One time I played WoW for 17 hours. NEVER EVER again.


----------



## Shining Phoenix (Jun 1, 2009)

Cerrada said:


> One time I played WoW for 17 hours. NEVER EVER again.


 Holy ****! This Kinda reminds of that guy in the South Park episode "Make Love, Not Warcraft".


----------



## CircularThinking (May 9, 2009)

Upwards of 6 hours a day weekdays, more on weekends when I played EQ, a little less when I played WoW.

Now I play maybe 10-15 hours a week. Most of that is DOTA.


----------



## Cyberboy82 (Jun 30, 2008)

I play wow for few hours a day, Im not really into it but it kills time really nicely


----------



## Dolly (Jun 6, 2009)

zookeeper said:


> Depends. If there's a game I'm really into I will forgo eating and sleeping and play every spare minute I have (and even a few minutes I really can't spare) for days at a time. The last few weeks I haven't had a game that inspires obsession so I've barely played anything for more than 20 minutes.


I'm EXACTLY the same way. :b


----------



## imt (Sep 22, 2008)

2 hours tops, everyday


----------



## TheUnwelcome (Jul 9, 2009)

Currently ISO the next World of Warcraft. I was so hoping for World of Starcraft, I think it would be so much more awesome than WoW.

Nothing has come out recently though to keep my attention span of wanting to play more than 30 minutes to an hour. 

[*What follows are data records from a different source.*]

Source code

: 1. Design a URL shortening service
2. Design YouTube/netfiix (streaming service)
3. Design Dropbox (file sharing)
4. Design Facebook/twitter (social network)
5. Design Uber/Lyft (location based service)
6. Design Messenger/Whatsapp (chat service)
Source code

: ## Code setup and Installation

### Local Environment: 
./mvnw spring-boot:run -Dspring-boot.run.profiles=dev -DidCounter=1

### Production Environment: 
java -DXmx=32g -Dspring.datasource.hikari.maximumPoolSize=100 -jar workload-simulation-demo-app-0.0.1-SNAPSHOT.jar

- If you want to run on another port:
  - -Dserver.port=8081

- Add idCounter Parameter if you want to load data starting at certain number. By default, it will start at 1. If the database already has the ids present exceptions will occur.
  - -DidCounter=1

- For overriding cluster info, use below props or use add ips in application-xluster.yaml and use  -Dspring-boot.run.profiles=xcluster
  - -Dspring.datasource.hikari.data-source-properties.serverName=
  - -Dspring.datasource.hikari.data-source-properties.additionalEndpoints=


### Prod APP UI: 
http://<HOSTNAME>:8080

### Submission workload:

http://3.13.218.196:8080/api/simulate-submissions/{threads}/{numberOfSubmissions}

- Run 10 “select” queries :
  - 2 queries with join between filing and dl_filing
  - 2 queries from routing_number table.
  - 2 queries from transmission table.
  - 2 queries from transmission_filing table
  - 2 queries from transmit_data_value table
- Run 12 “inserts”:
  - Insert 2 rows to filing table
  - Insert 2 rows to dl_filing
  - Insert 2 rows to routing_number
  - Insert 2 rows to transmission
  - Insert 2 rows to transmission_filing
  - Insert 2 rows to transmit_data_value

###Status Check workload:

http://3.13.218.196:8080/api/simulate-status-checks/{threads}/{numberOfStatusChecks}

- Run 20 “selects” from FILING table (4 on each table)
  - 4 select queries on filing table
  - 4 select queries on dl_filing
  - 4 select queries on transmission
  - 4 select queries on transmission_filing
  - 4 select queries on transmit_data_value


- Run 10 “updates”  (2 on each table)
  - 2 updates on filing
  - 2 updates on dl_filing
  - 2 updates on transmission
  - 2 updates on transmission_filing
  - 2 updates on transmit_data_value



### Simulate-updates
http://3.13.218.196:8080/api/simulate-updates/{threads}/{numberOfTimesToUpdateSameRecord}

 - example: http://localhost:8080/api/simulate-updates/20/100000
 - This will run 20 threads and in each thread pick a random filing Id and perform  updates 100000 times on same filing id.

Diablo 3 / Starcraft 2 may be winners.


----------



## Stanley (May 11, 2007)

Mostly on weekends like 4-5 hours.

Currently playing *Fight Night Round 4*


----------



## Traci (Jan 26, 2004)

maybe 1-2 hours... sometimes not everyday tho


----------



## Cheesecake (Feb 2, 2007)

I don't play games everyday, but when I do, I usually play for 3 hours or more.


----------



## sacred (May 25, 2009)

2 hours per day on average.

i love games. even in the darkest of times when im beyond depressed and NOTHING!!! including being conscious interests me i still have some interest in video games. HOLY **** IM A GAMER FOR LIFE!


----------



## sansd (Mar 22, 2006)

Pretty rarely. Usually only when I am on a break from classes (and then I'll play for many hours a day).


----------



## AussiePea (Mar 27, 2007)

I might play avg 30mins a day max, really dropped of gaming a lot lately. Mainly since joining this place because I am always chatting xD


----------



## yellowpaper (Nov 13, 2007)

Cerrada said:


> One time I played WoW for 17 hours. NEVER EVER again.

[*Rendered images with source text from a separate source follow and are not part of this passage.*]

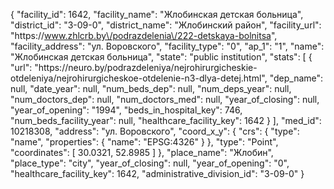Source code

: {
    "facility_id": 1642,
    "facility_name": "Жлобинская детская больница",
    "district_id": "3-09-0",
    "district_name": "Жлобинский район",
    "facility_url": "https:\/\/www.zhlcrb.by\/podrazdelenia\/222-detskaya-bolnitsa",
    "facility_address": "ул. Воровского",
    "facility_type": "0",
    "ap_1": "1",
    "name": "Жлобинская детская больница",
    "state": "public institution",
    "stats": [
        {
            "url": "https:\/\/neuro.by\/podrazdeleniya\/nejrohirurgicheskie-otdeleniya\/nejrohirurgicheskoe-otdelenie-n3-dlya-detej.html",
            "dep_name": null,
            "date_year": null,
            "num_beds_dep": null,
            "num_deps_year": null,
            "num_doctors_dep": null,
            "num_doctors_med": null,
            "year_of_closing": null,
            "year_of_opening": "1994",
            "beds_in_hospital_key": 746,
            "num_beds_facility_year": null,
            "healthcare_facility_key": 1642
        }
    ],
    "med_id": 10218308,
    "address": "ул. Воровского",
    "coord_x_y": {
        "crs": {
            "type": "name",
            "properties": {
                "name": "EPSG:4326"
            }
        },
        "type": "Point",
        "coordinates": [
            30.0321,
            52.8985
        ]
    },
    "place_name": "Жлобин",
    "place_type": "city",
    "year_of_closing": null,
    "year_of_opening": "0",
    "healthcare_facility_key": 1642,
    "administrative_division_id": "3-09-0"
}
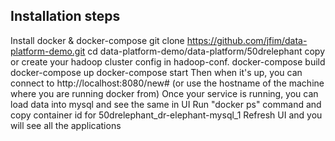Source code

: ## Installation steps
Install docker & docker-compose
git clone https://github.com/jfim/data-platform-demo.git
cd data-platform-demo/data-platform/50drelephant
copy or create your hadoop cluster config in hadoop-conf.
docker-compose build
docker-compose up
docker-compose start
Then when it's up, you can connect to http://localhost:8080/new# (or use the hostname of the machine where you are running docker from)
Once your service is running, you can load data into mysql and see the same in UI
Run "docker ps" command and copy container id for 50drelephant_dr-elephant-mysql_1
Refresh UI and you will see all the applications

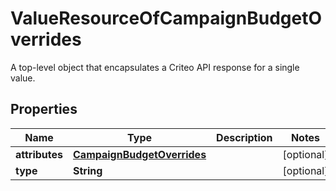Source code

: 

# ValueResourceOfCampaignBudgetOverrides

A top-level object that encapsulates a Criteo API response for a single value.

## Properties

| Name | Type | Description | Notes |
|------------ | ------------- | ------------- | -------------|
|**attributes** | [**CampaignBudgetOverrides**](CampaignBudgetOverrides.md) |  |  [optional] |
|**type** | **String** |  |  [optional] |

I can sadly top that with over 17 hours everyday for several weeks. /flex

.../cry.

never ever again for me too.


----------



## AussiePea (Mar 27, 2007)

wow, I admit I would have been easily 9+ for months playing that evil piece of software. So glad I got out of it, never again.


----------



## Cerrada (May 26, 2009)

Shining Phoenix said:


> Holy ****! This Kinda reminds of that guy in the South Park episode "Make Love, Not Warcraft".

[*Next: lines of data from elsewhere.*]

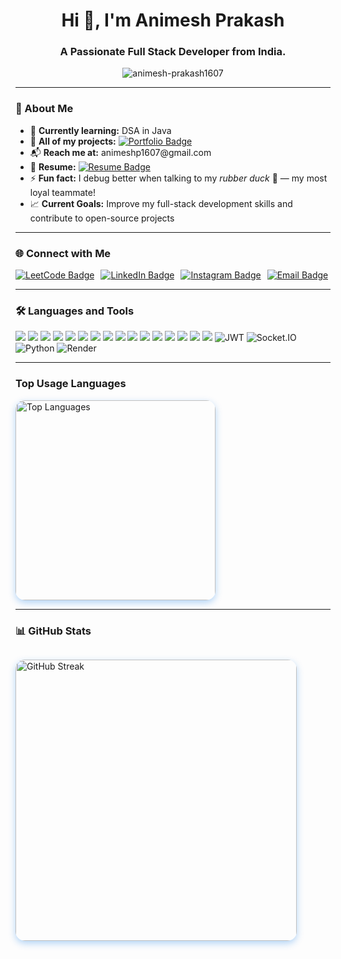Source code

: <h1 align="center">Hi 👋, I'm Animesh Prakash</h1>
<h3 align="center">A Passionate Full Stack Developer from India.</h3>



<p align="center">
  <img src="https://komarev.com/ghpvc/?username=animesh-prakash1607&label=Profile%20views&color=0e75b6&style=flat" alt="animesh-prakash1607" />
</p>

---

### 💫 About Me

<ul>
  <li>🌱 <strong>Currently learning:</strong> DSA in Java</li>
  <li>💼 <strong>All of my projects:</strong>
    <a href="https://portfolioofanimesh.netlify.app" target="_blank">
      <img src="https://img.shields.io/badge/Visit-Portfolio-blue?style=flat&logo=google-chrome&logoColor=white" alt="Portfolio Badge"/>
    </a>
  </li>
  <li>📬 <strong>Reach me at:</strong> animeshp1607@gmail.com</li>
  <li>📄 <strong>Resume:</strong>
    <a href="https://drive.google.com/file/d/10Wr16sv49ZV6N9qv1EXxyr-yRg1IK8sC/view?usp=sharing" target="_blank">
      <img src="https://img.shields.io/badge/View-Resume-critical?style=flat&logo=adobeacrobatreader&logoColor=white" alt="Resume Badge"/>
    </a>
  </li>
  <li>⚡ <strong>Fun fact:</strong> I debug better when talking to my <em>rubber duck</em> 🐤 — my most loyal teammate!</li>
  <li>📈 <strong>Current Goals:</strong> Improve my full-stack development skills and contribute to open-source projects</li>
</ul>

---

### 🌐 Connect with Me

<p style="display: flex; gap: 10px;">
  <a href="https://www.leetcode.com/animesh_prakash07" target="_blank">
    <img src="https://img.shields.io/badge/LeetCode-FFA116?style=flat&logo=leetCode&logoColor=white" alt="LeetCode Badge" />
  </a>
    <a href="https://linkedin.com/in/animesh-prakash1607" target="_blank">
    <img src="https://img.shields.io/badge/LinkedIn-0A66C2?style=flat&logo=linkedin&logoColor=white" alt="LinkedIn Badge" />
  </a>
  <a href="https://www.instagram.com/animeshp_1607/?hl=en" target="_blank">
    <img src="https://img.shields.io/badge/Instagram-E4405F?style=flat&logo=instagram&logoColor=white" alt="Instagram Badge" />
  </a>
   <a href="mailto:animeshp1607@gmail.com" target="_blank">
    <img src="https://img.shields.io/badge/Email-D14836?style=flat&logo=gmail&logoColor=white" alt="Email Badge" />
  </a>
</p>


---

### 🛠️ Languages and Tools

<p align="">
  <img src="https://img.shields.io/badge/HTML5-E34F26?style=flat&logo=html5&logoColor=white"/>
  <img src="https://img.shields.io/badge/CSS3-1572B6?style=flat&logo=css3&logoColor=white"/>
  <img src="https://img.shields.io/badge/JavaScript-F7DF1E?style=flat&logo=javascript&logoColor=black"/>
  <img src="https://img.shields.io/badge/React-20232A?style=flat&logo=react&logoColor=61DAFB"/>
  <img src="https://img.shields.io/badge/Express.js-000000?style=flat&logo=express&logoColor=white"/>
  <img src="https://img.shields.io/badge/Node.js-339933?style=flat&logo=node.js&logoColor=white"/>
  <img src="https://img.shields.io/badge/MongoDB-4EA94B?style=flat&logo=mongodb&logoColor=white"/>
  <img src="https://img.shields.io/badge/Tailwind_CSS-38B2AC?style=flat&logo=tailwind-css&logoColor=white"/>
  <img src="https://img.shields.io/badge/Git-F05032?style=flat&logo=git&logoColor=white"/>
  <img src="https://img.shields.io/badge/GitHub-181717?style=flat&logo=github&logoColor=white"/>
  <img src="https://img.shields.io/badge/Postman-FF6C37?style=flat&logo=postman&logoColor=white"/>
  <img src="https://img.shields.io/badge/C-00599C?style=flat&logo=c&logoColor=white"/>
  <img src="https://img.shields.io/badge/C++-00599C?style=flat&logo=c%2B%2B&logoColor=white"/>
  <img src="https://img.shields.io/badge/Java-007396?style=flat&logo=java&logoColor=white"/>
  <img src="https://img.shields.io/badge/DSA-0081C9?style=flat&logo=codeforces&logoColor=white"/>
  <img src="https://img.shields.io/badge/Netlify-00C7B7?style=flat&logo=netlify&logoColor=white"/>
   <img src="https://img.shields.io/badge/JWT-000000?style=flat&logo=jsonwebtokens&logoColor=white" alt="JWT"/>
  <img src="https://img.shields.io/badge/Socket.IO-010101?style=flat&logo=socket.io&logoColor=white" alt="Socket.IO"/>
  <img src="https://img.shields.io/badge/Python-3776AB?style=flat&logo=python&logoColor=white" alt="Python"/>
  <img src="https://img.shields.io/badge/Render-46E3B7?style=flat&logo=render&logoColor=white" alt="Render"/>
</p>

---

### Top Usage Languages

<img
    src="https://github-readme-stats.vercel.app/api/top-langs?username=animesh-prakash1607&show_icons=true&layout=compact&theme=react"
    alt="Top Languages"
    style="border-radius: 15px; box-shadow: 0 4px 12px rgba(0, 115, 230, 0.3);"
    width="320"
  />

---

### 📊 GitHub Stats

<p align="center" style="display: flex; justify-content: center; gap: 20px; flex-wrap: wrap;">

  <img
    src="https://github-readme-streak-stats.herokuapp.com/?user=animesh-prakash1607&theme=blue-green"
    alt="GitHub Streak"
    style="border-radius: 15px; box-shadow: 0 4px 12px rgba(0, 115, 230, 0.3);"
    width="450"
  />

</p>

hahahaha I'm not that bad. ....but pretty much yea. lol



yellowpaper said:


> I can sadly top that with over 17 hours everyday for several weeks. /flex
> 
> .../cry.
> 
> never ever again for me too.


I wanted to log off so bad...but we were raiding and I wanted stuff. T_____T But then it just to be too much. OMG I never had wanted to cry playing a game before...


----------



## Joel (Mar 4, 2009)

I don't play very often anymore with class taking up most of the time but do play the occasional CoD4 or Left 4 Dead so maybe an hour or so every couple days?


----------



## XxArmyofOnexX (Aug 13, 2007)

Used to play a lot more, maybe 5 - 6 hours a day. Now it's about half of that on a good day, usually an hour a day though, can't really pinpoint as to why, might not be as interested anymore since I used to play so much, or maybe the dry summer months with few games coming out. *shrug* Once autumn rolls around though, things will be totally different.  (maybe?)


----------



## Inscrutable Banana (Apr 1, 2008)

> Steam Rating: 10
> 
> 
> 
> ...


/me cries


----------



## ratbag (Aug 2, 2009)

i have a sudden urge to play pokemon that will stay with me until I do. Hmm old school or new?


----------



## Dempsey (Jun 27, 2009)

Usually just on the weekend. Probably 10 hours a week.


----------



## quietgal (Oct 18, 2007)

Sometimes I get sucked into a new game I'll play for a couple hours a day, but in between are long stretches of time (weeks or even months) when I won't play at all.


----------



## Zeddicus (Apr 1, 2009)

Joel said:


> There should be a poll on how many people play what games and have an SAS game night or something sometime with a ventrilo server.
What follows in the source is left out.